Museologia social promove o resgate cultura regional por meio de roda de conversa entre artesãs

União entre mulheres alavancou a criação da cooperativa Estandarte, cujos produtos são comercializados semanalmente na tradicional Feira Hippie (Matheus Pereira/Especial para AAN)
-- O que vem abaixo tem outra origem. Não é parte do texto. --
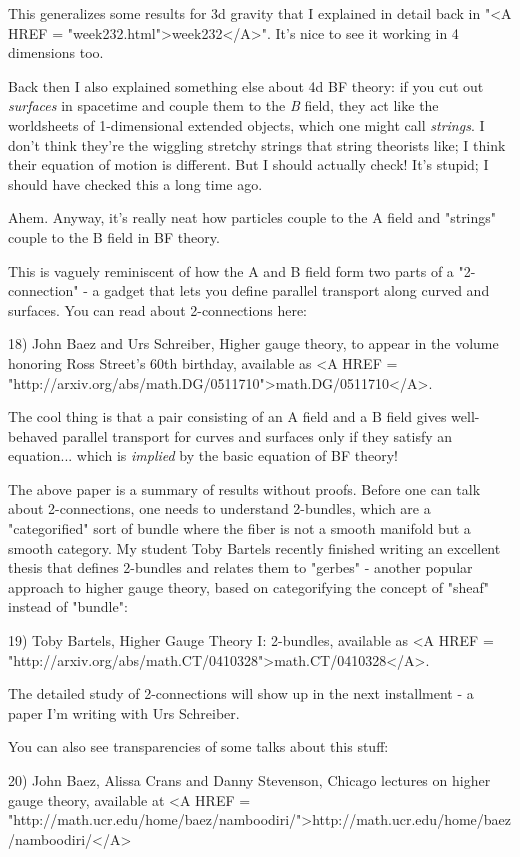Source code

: This generalizes some results for 3d gravity that I explained in
detail back in "<A HREF = "week232.html">week232</A>".  It's
nice to see it working in 4 dimensions too.

Back then I also explained something else about 4d BF theory: if you
cut out \emph{surfaces} in spacetime and couple them to the
\emph{B} field, they act like the worldsheets of 1-dimensional
extended objects, which one might call \emph{strings}.  I don't
think they're the wiggling stretchy strings that string theorists
like; I think their equation of motion is different.  But I should
actually check!  It's stupid; I should have checked this a long time
ago.

Ahem.  Anyway, it's really neat how particles couple to the 
A field and "strings" couple to the B field in BF theory.  

This is vaguely reminiscent of how the A and B field form two 
parts of a "2-connection" - a gadget that lets you define 
parallel transport along curved and surfaces.  You can read 
about 2-connections here:

18) John Baez and Urs Schreiber, Higher gauge theory, to appear in the
volume honoring Ross Street's 60th birthday, available as <A HREF =
"http://arxiv.org/abs/math.DG/0511710">math.DG/0511710</A>.

The cool thing is that a pair consisting of an A field and a
B field gives well-behaved parallel transport for curves and
surfaces only if they satisfy an equation... which is \emph{implied}
by the basic equation of BF theory!  

The above paper is a summary of results without proofs.  Before one
can talk about 2-connections, one needs to understand 2-bundles, which
are a "categorified" sort of bundle where the fiber is not a
smooth manifold but a smooth category.  My student Toby Bartels
recently finished writing an excellent thesis that defines 2-bundles
and relates them to "gerbes" - another popular approach to
higher gauge theory, based on categorifying the concept of
"sheaf" instead of "bundle":

19) Toby Bartels, Higher Gauge Theory I: 2-bundles, available 
as <A HREF = "http://arxiv.org/abs/math.CT/0410328">math.CT/0410328</A>.

The detailed study of 2-connections will show up in the next
installment - a paper I'm writing with Urs Schreiber.  

You can also see transparencies of some talks about this 
stuff:

20) John Baez, Alissa Crans and Danny Stevenson, Chicago
lectures on higher gauge theory, available at 
<A HREF = "http://math.ucr.edu/home/baez/namboodiri/">http://math.ucr.edu/home/baez/namboodiri/</A>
Bordadeiras, que pertencem a coletivos instalados por toda a cidade, participam na tarde de amanhã, na Casa de Cultura de Sousas, de um evento que pretende resgatar culturas regionais. No evento, as mulheres vão bordar, cantar e contar causos, trazendo em seus pontos histórias partilhadas ao longo da vida. Os organizadores do evento esperam a participação de 30 artesãs. O encontro gratuito, é aberto ao público. De acordo com Dora Mazzer, coordenadora de Ação Cultural da Prefeitura de Campinas, o encontro faz parte de um projeto de “museologia social”, que tem o objetivo de cultuar a memória de áreas específicas da cidade e fortalecer a relação entre moradoras que testemunham a transformação dos bairros onde elas vivem. Caso, por exemplo, da bordadeira Cleusa Pereira Alves, que desde 2002 reúne na própria casa, ocasionalmente, amigas que bordam e proseiam. Um grupo que já chegou a reunir 60 moradoras do Jardim São Marcos. Claro, há muita rotatividade. Gente que entra e sai do bairro. Mas dez delas, conta, estão firmes, desde o começo, e guardam episódios na memória. Cleusa conta que o grupo ficou muito unido a ponto de criar uma cooperativa, a Estandarte. Os artigos bordados são vendidos semanalmente na Feira Hippie, que vende artesanato do Centro de Convivência Cultual. No evento já garantiram presença integrantes de outros coletivos da cidade: Casa dos Sonhos (Sousas), Viver (região da Rodovia Santos Dumont) e Entrefios Memórias (Barão Geraldo). Cada um de um bairro, cada um formado por pessoas de condições sociais e intelectuais diferenciadas. “Pela roda de bordado, a gente pensa em exaltar os valores e as histórias de cada região da cidade e do grupo”, afirma Dora. A Cultura traz para Campinas um evento que já fazia sucesso no Museu Republicano Convenção de Itu. Por lá, já foi inaugurada a exposição do Coletivo de Bordadeiras do Utuguaçu, que transformaram o museu um ponto de encontro. Aliás, o museu é parceiro na organização do encontro em Sousas. Aquele mesmo grupo de bordadeiras também estará em Campinas. Trata-se, efetivamente, de uma roda de saberes: a arte representa a cultura popular.